** HOW TO COMPLETE THIS TASK **
Copy every entry word for word. Skip the pictures.

───── DATA SHOWN

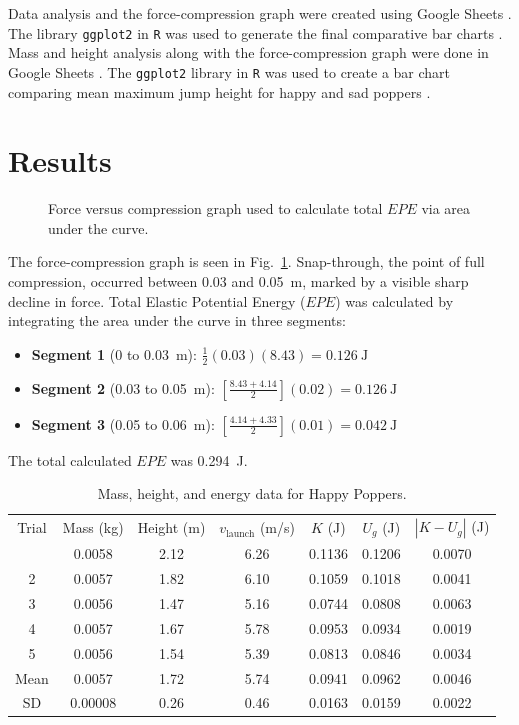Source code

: \documentclass[amsmath,amssymb,aps,endfloats,linenumbers]{revtex4-2}
\begin{document}
Data analysis and the force-compression graph were created using Google Sheets \cite{googlesheets}. The library \texttt{ggplot2} in \texttt{R} was used to generate the final comparative bar charts \cite{R, ggplot2}.
Mass and height analysis along with the force-compression graph were done in Google Sheets \cite{googlesheets}. The \texttt{ggplot2} library in \texttt{R} was used to create a bar chart comparing mean maximum jump height for happy and sad poppers \cite{R, ggplot2}.

\section{Results}
\begin{figure}[htbp]
    \centering
     
    \caption{Force versus compression graph used to calculate total $EPE$ via area under the curve.}
    \label{fig:force_graph}
\end{figure}
The force-compression graph is seen in Fig.~\ref{fig:force_graph}. Snap-through, the point of full compression, occurred between \num{0.03} and \qty{0.05}{\meter}, marked by a visible sharp decline in force. Total Elastic Potential Energy ($EPE$) was calculated by integrating the area under the curve in three segments:
\begin{itemize}
    \item \textbf{Segment 1} (\num{0} to \qty{0.03}{\meter}): $\frac{1}{2}(\num{0.03})(\num{8.43}) = \qty{0.126}{\joule}$
    \item \textbf{Segment 2} (\num{0.03} to \qty{0.05}{\meter}): $[\frac{\num{8.43} + \num{4.14}}{2}](\num{0.02}) = \qty{0.126}{\joule}$
    \item \textbf{Segment 3} (\num{0.05} to \qty{0.06}{\meter}): $[\frac{\num{4.14} + \num{4.33}}{2}](\num{0.01}) = \qty{0.042}{\joule}$
\end{itemize}
The total calculated $EPE$ was \qty{0.294}{\joule}. 

\begin{table}[ht]
\caption{Mass, height, and energy data for Happy Poppers.}
\label{tab:happy}
\begin{ruledtabular}
\begin{tabular}{ccccccc}
Trial & Mass (kg) & Height (m) & $v_{\text{launch}}$ (m/s) & $K$ (J) & $U_g$ (J) & $|K-U_g|$ (J) \\
\colrule
1 & 0.0058 & 2.12 & 6.26 & 0.1136 & 0.1206 & 0.0070 \\
2 & 0.0057 & 1.82 & 6.10 & 0.1059 & 0.1018 & 0.0041 \\
3 & 0.0056 & 1.47 & 5.16 & 0.0744 & 0.0808 & 0.0063 \\
4 & 0.0057 & 1.67 & 5.78 & 0.0953 & 0.0934 & 0.0019 \\
5 & 0.0056 & 1.54 & 5.39 & 0.0813 & 0.0846 & 0.0034 \\
\colrule
Mean & 0.0057 & 1.72 & 5.74 & 0.0941 & 0.0962 & 0.0046 \\
SD & 0.00008 & 0.26 & 0.46 & 0.0163 & 0.0159 & 0.0022 \\
\end{tabular}
\end{ruledtabular}
\end{table}
\end{document}
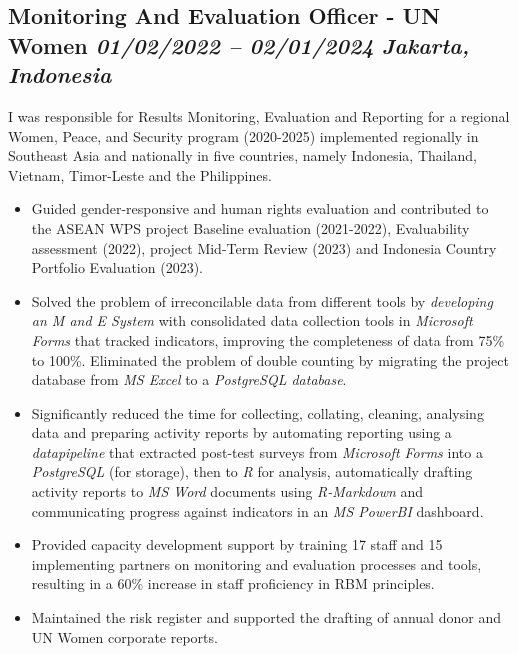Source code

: \documentclass[
  10pt,
]{article}
\providecommand{\tightlist}{%
  \setlength{\itemsep}{0pt}\setlength{\parskip}{0pt}}
\begin{document}
\subsection{\texorpdfstring{Monitoring And Evaluation Officer - UN Women
\emph{01/02/2022 -- 02/01/2024} \textbar{} \emph{Jakarta, Indonesia}}{Monitoring And Evaluation Officer - UN Women 01/02/2022 -- 02/01/2024 \textbar{} Jakarta, Indonesia}}\label{monitoring-and-evaluation-officer---un-women-01022022-02012024-jakarta-indonesia}

I was responsible for Results Monitoring, Evaluation and Reporting for a regional Women, Peace, and Security program (2020-2025) implemented regionally in Southeast Asia and nationally in five countries, namely Indonesia, Thailand, Vietnam, Timor-Leste and the Philippines.

\begin{itemize}
\tightlist
\item
Guided gender-responsive and human rights evaluation and contributed to the ASEAN WPS project Baseline evaluation (2021-2022), Evaluability assessment (2022), project Mid-Term Review (2023) and Indonesia Country Portfolio Evaluation (2023).
\item
Solved the problem of irreconcilable data from different tools by \emph{developing an M and E System} with consolidated data collection tools in \emph{Microsoft Forms} that tracked indicators, improving the completeness of data from 75\% to 100\%. Eliminated the problem of double counting by migrating the project database from \emph{MS Excel} to a \emph{PostgreSQL database}.
\item
Significantly reduced the time for collecting, collating, cleaning, analysing data and preparing activity reports by automating reporting using a \emph{datapipeline} that extracted post-test surveys from \emph{Microsoft Forms} into a \emph{PostgreSQL} (for storage), then to \emph{R} for analysis, automatically drafting activity reports to \emph{MS Word} documents using \emph{R-Markdown} and communicating progress against indicators in an \emph{MS PowerBI} dashboard.
\item
Provided capacity development support by training 17 staff and 15 implementing partners on monitoring and evaluation processes and tools, resulting in a 60\% increase in staff proficiency in RBM principles.
\item
Maintained the risk register and supported the drafting of annual donor and UN Women corporate reports.
\end{itemize}
\end{document}
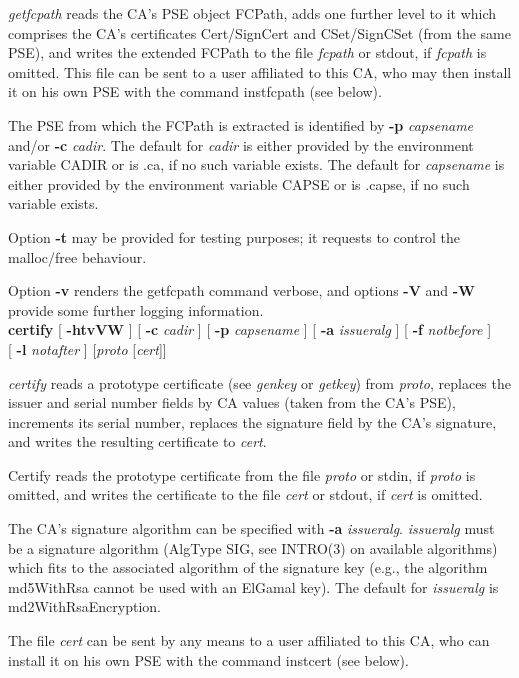{\em getfcpath} reads the CA's PSE object FCPath, adds one further level
to it which comprises the CA's certificates Cert/SignCert and CSet/SignCSet (from the same PSE), and writes the 
extended FCPath
to the file {\em fcpath} or stdout, if {\em fcpath} is omitted. This file can be sent to a user 
affiliated to this
CA, who may then install it on his own PSE with the command instfcpath (see below). 
 
The PSE from which the FCPath is extracted is identified by {\bf -p} {\em capsename} and/or
{\bf -c} {\em cadir}. 
The default for {\em cadir} is either provided by the environment variable
CADIR or is .ca, if no such variable exists.
The default for {\em capsename} is either provided by the environment variable
CAPSE or is .capse, if no such variable exists.
 
Option {\bf -t} may be provided for testing purposes; it requests to control the malloc/free behaviour.

Option {\bf -v} renders the getfcpath command verbose, and options {\bf -V} and {\bf -W} 
provide some further logging information.
\\ [1em]
{\bf certify} [ {\bf -htvVW} ] [ {\bf -c} {\em cadir} ] [ {\bf -p} {\em capsename} ] [ {\bf -a} {\em issueralg} ] [ {\bf -f} {\em notbefore} ] \\
\hspace*{2cm} [ {\bf -l} {\em notafter} ] [{\em proto} [{\em cert}]]

{\em certify} reads a prototype certificate (see {\em genkey} or {\em getkey}) from {\em proto},
replaces the issuer and serial number fields by CA values (taken from the CA's PSE), increments its 
serial number,
replaces the signature field by the CA's signature, and writes the resulting
certificate to {\em cert}. 

Certify reads the prototype certificate
from the file {\em proto} or stdin, if {\em proto} is omitted, and writes the certificate
to the file {\em cert} or stdout, if {\em cert} is omitted. 

The CA's signature 
algorithm can be specified with {\bf -a} {\em issueralg}. {\em issueralg} must be a
signature algorithm (AlgType SIG, see INTRO(3) on available algorithms) which fits to the associated 
algorithm of the signature key (e.g., the algorithm md5WithRsa cannot be used with an ElGamal key).
The default for {\em issueralg} is md2WithRsaEncryption. 

The file {\em cert} can be sent by any means to a user affiliated to this
CA, who can install it on his own PSE with the command instcert (see below).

──────────

** REPLY **
Source code

: \documentclass[amsmath,amssymb,aps,endfloats,linenumbers]{revtex4-2}
\begin{document}
Data analysis and the force-compression graph were created using Google Sheets \cite{googlesheets}. The library \texttt{ggplot2} in \texttt{R} was used to generate the final comparative bar charts \cite{R, ggplot2}.
Mass and height analysis along with the force-compression graph were done in Google Sheets \cite{googlesheets}. The \texttt{ggplot2} library in \texttt{R} was used to create a bar chart comparing mean maximum jump height for happy and sad poppers \cite{R, ggplot2}.

\section{Results}
\begin{figure}[htbp]
    \centering
     
    \caption{Force versus compression graph used to calculate total $EPE$ via area under the curve.}
    \label{fig:force_graph}
\end{figure}
The force-compression graph is seen in Fig.~\ref{fig:force_graph}. Snap-through, the point of full compression, occurred between \num{0.03} and \qty{0.05}{\meter}, marked by a visible sharp decline in force. Total Elastic Potential Energy ($EPE$) was calculated by integrating the area under the curve in three segments:
\begin{itemize}
    \item \textbf{Segment 1} (\num{0} to \qty{0.03}{\meter}): $\frac{1}{2}(\num{0.03})(\num{8.43}) = \qty{0.126}{\joule}$
    \item \textbf{Segment 2} (\num{0.03} to \qty{0.05}{\meter}): $[\frac{\num{8.43} + \num{4.14}}{2}](\num{0.02}) = \qty{0.126}{\joule}$
    \item \textbf{Segment 3} (\num{0.05} to \qty{0.06}{\meter}): $[\frac{\num{4.14} + \num{4.33}}{2}](\num{0.01}) = \qty{0.042}{\joule}$
\end{itemize}
The total calculated $EPE$ was \qty{0.294}{\joule}. 

\begin{table}[ht]
\caption{Mass, height, and energy data for Happy Poppers.}
\label{tab:happy}
\begin{ruledtabular}
\begin{tabular}{ccccccc}
Trial & Mass (kg) & Height (m) & $v_{\text{launch}}$ (m/s) & $K$ (J) & $U_g$ (J) & $|K-U_g|$ (J) \\
\colrule
1 & 0.0058 & 2.12 & 6.26 & 0.1136 & 0.1206 & 0.0070 \\
2 & 0.0057 & 1.82 & 6.10 & 0.1059 & 0.1018 & 0.0041 \\
3 & 0.0056 & 1.47 & 5.16 & 0.0744 & 0.0808 & 0.0063 \\
4 & 0.0057 & 1.67 & 5.78 & 0.0953 & 0.0934 & 0.0019 \\
5 & 0.0056 & 1.54 & 5.39 & 0.0813 & 0.0846 & 0.0034 \\
\colrule
Mean & 0.0057 & 1.72 & 5.74 & 0.0941 & 0.0962 & 0.0046 \\
SD & 0.00008 & 0.26 & 0.46 & 0.0163 & 0.0159 & 0.0022 \\
\end{tabular}
\end{ruledtabular}
\end{table}
\end{document}
Source code

: \documentclass[
  10pt,
]{article}
\providecommand{\tightlist}{%
  \setlength{\itemsep}{0pt}\setlength{\parskip}{0pt}}
\begin{document}
\subsection{\texorpdfstring{Monitoring And Evaluation Officer - UN Women
\emph{01/02/2022 -- 02/01/2024} \textbar{} \emph{Jakarta, Indonesia}}{Monitoring And Evaluation Officer - UN Women 01/02/2022 -- 02/01/2024 \textbar{} Jakarta, Indonesia}}\label{monitoring-and-evaluation-officer---un-women-01022022-02012024-jakarta-indonesia}

I was responsible for Results Monitoring, Evaluation and Reporting for a regional Women, Peace, and Security program (2020-2025) implemented regionally in Southeast Asia and nationally in five countries, namely Indonesia, Thailand, Vietnam, Timor-Leste and the Philippines.

\begin{itemize}
\tightlist
\item
Guided gender-responsive and human rights evaluation and contributed to the ASEAN WPS project Baseline evaluation (2021-2022), Evaluability assessment (2022), project Mid-Term Review (2023) and Indonesia Country Portfolio Evaluation (2023).
\item
Solved the problem of irreconcilable data from different tools by \emph{developing an M and E System} with consolidated data collection tools in \emph{Microsoft Forms} that tracked indicators, improving the completeness of data from 75\% to 100\%. Eliminated the problem of double counting by migrating the project database from \emph{MS Excel} to a \emph{PostgreSQL database}.
\item
Significantly reduced the time for collecting, collating, cleaning, analysing data and preparing activity reports by automating reporting using a \emph{datapipeline} that extracted post-test surveys from \emph{Microsoft Forms} into a \emph{PostgreSQL} (for storage), then to \emph{R} for analysis, automatically drafting activity reports to \emph{MS Word} documents using \emph{R-Markdown} and communicating progress against indicators in an \emph{MS PowerBI} dashboard.
\item
Provided capacity development support by training 17 staff and 15 implementing partners on monitoring and evaluation processes and tools, resulting in a 60\% increase in staff proficiency in RBM principles.
\item
Maintained the risk register and supported the drafting of annual donor and UN Women corporate reports.
\end{itemize}
\end{document}
{\em getfcpath} reads the CA's PSE object FCPath, adds one further level
to it which comprises the CA's certificates Cert/SignCert and CSet/SignCSet (from the same PSE), and writes the 
extended FCPath
to the file {\em fcpath} or stdout, if {\em fcpath} is omitted. This file can be sent to a user 
affiliated to this
CA, who may then install it on his own PSE with the command instfcpath (see below). 
 
The PSE from which the FCPath is extracted is identified by {\bf -p} {\em capsename} and/or
{\bf -c} {\em cadir}. 
The default for {\em cadir} is either provided by the environment variable
CADIR or is .ca, if no such variable exists.
The default for {\em capsename} is either provided by the environment variable
CAPSE or is .capse, if no such variable exists.
 
Option {\bf -t} may be provided for testing purposes; it requests to control the malloc/free behaviour.

Option {\bf -v} renders the getfcpath command verbose, and options {\bf -V} and {\bf -W} 
provide some further logging information.
\\ [1em]
{\bf certify} [ {\bf -htvVW} ] [ {\bf -c} {\em cadir} ] [ {\bf -p} {\em capsename} ] [ {\bf -a} {\em issueralg} ] [ {\bf -f} {\em notbefore} ] \\
\hspace*{2cm} [ {\bf -l} {\em notafter} ] [{\em proto} [{\em cert}]]

{\em certify} reads a prototype certificate (see {\em genkey} or {\em getkey}) from {\em proto},
replaces the issuer and serial number fields by CA values (taken from the CA's PSE), increments its 
serial number,
replaces the signature field by the CA's signature, and writes the resulting
certificate to {\em cert}. 

Certify reads the prototype certificate
from the file {\em proto} or stdin, if {\em proto} is omitted, and writes the certificate
to the file {\em cert} or stdout, if {\em cert} is omitted. 

The CA's signature 
algorithm can be specified with {\bf -a} {\em issueralg}. {\em issueralg} must be a
signature algorithm (AlgType SIG, see INTRO(3) on available algorithms) which fits to the associated 
algorithm of the signature key (e.g., the algorithm md5WithRsa cannot be used with an ElGamal key).
The default for {\em issueralg} is md2WithRsaEncryption. 

The file {\em cert} can be sent by any means to a user affiliated to this
CA, who can install it on his own PSE with the command instcert (see below).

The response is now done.